Delhi is still the most impacted, with the average person losing 9.7 years of life as compared to average life expectancy if WHO standards were being met, with Uttar Pradesh in second (9.5 years). If Delhi was able to bring down pollution to the national standards, Delhiites would still stand to lose seven years of their life. The annual average for PM 2.5 is 40 micrograms per cubic metre. The study, which analysed air pollution data from 1998 until 2019, also finds that while Delhi overall ranks as the worst state, Uttar Pradesh has the most polluted cities, with the PM 2.5 concentration in Allahabad and Lucknow 12 times the WHO guidelines. Residents of both these cities stand to lose on an average 11 years of their life.
“During a truly unprecedented year where some people who are accustomed to breathing dirty air, experienced clean air, it became acutely apparent the important role policy has played and could play in reducing fossil fuels that contribute both to local air pollution and climate change,” said Michael Greenstone, the Milton Friedman Distinguished Service Professor in Economics and creator of the AQLI along with colleagues at the Energy Policy Institute at the University of Chicago (EPIC). “The AQLI demonstrates the benefits these policies could bring to improve our health and lengthen our lives,” Greenstone added.
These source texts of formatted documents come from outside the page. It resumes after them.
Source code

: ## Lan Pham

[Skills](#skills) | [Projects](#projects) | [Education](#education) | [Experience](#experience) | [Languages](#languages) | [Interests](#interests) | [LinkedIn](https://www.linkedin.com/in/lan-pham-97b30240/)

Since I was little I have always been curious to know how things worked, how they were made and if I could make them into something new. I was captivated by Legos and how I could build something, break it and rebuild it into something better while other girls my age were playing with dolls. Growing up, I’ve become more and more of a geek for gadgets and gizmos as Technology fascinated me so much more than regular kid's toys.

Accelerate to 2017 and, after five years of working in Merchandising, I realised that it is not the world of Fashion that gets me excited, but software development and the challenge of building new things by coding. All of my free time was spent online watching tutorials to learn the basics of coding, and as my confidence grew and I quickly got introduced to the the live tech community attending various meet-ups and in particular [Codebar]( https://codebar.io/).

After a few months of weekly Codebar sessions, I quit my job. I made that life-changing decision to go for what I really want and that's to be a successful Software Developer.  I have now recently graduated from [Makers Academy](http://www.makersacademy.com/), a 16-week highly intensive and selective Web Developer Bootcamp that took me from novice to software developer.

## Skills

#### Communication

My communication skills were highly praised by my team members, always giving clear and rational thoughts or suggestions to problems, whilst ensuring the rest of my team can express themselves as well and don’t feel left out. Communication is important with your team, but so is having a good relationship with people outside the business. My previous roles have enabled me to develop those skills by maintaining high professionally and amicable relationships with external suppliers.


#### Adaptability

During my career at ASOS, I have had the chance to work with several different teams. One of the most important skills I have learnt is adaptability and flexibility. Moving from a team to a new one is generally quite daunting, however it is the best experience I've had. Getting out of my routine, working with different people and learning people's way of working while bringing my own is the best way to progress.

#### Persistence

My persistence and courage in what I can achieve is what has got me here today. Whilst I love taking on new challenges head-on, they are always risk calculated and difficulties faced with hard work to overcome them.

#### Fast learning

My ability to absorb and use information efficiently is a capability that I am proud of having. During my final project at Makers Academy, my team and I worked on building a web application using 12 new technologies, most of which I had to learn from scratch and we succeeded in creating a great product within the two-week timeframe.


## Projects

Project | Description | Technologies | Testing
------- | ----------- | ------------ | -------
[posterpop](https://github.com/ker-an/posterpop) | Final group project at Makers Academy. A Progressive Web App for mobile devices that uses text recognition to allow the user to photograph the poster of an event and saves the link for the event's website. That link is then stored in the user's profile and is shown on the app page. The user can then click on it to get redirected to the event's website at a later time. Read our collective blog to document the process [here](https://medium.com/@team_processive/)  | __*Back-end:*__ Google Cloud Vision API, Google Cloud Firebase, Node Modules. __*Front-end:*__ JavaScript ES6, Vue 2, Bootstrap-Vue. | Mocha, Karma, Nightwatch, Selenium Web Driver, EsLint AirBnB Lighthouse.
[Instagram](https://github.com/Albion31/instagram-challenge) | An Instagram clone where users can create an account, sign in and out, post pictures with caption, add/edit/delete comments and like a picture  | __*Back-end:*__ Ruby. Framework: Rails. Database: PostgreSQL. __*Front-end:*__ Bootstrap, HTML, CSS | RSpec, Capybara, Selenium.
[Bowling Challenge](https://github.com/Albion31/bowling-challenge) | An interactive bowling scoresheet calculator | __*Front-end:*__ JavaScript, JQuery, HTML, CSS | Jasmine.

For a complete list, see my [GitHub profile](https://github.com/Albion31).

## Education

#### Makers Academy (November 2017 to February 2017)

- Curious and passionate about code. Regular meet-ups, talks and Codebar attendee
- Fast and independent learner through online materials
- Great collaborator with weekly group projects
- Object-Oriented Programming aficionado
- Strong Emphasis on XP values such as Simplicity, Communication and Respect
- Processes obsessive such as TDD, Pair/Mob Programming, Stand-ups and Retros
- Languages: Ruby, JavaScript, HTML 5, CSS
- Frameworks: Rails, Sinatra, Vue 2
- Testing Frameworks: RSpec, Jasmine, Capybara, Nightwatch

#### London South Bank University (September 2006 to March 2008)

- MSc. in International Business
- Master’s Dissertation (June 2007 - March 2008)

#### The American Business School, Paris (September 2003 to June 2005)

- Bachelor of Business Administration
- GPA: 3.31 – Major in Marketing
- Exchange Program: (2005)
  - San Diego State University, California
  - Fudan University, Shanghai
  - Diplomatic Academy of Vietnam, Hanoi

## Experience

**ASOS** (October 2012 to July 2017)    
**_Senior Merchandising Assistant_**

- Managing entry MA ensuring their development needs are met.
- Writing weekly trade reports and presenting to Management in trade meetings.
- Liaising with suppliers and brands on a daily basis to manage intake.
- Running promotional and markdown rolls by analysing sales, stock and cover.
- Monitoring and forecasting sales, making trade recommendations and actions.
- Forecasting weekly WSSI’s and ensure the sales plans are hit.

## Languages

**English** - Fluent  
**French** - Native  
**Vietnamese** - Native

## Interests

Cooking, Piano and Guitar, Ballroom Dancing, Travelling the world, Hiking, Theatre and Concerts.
The AQLI is a pollution index that translates particulate air pollution into the expected impact on life expectancy. Developed by the University of Chicago’s Milton Friedman Distinguished Service Professor in Economics Michael Greenstone and his team at the Energy Policy Institute at the University of Chicago (EPIC), it quantifies the causal relationship between long-term human exposure to air pollution and life expectancy by combining hyper-localised, global particulate measurements.
The report states South Asia is home to the most polluted countries on earth, with Bangladesh, India, Nepal, and Pakistan accounting for nearly a quarter of the global population and consistently ranking among the top five most polluted countries in the world.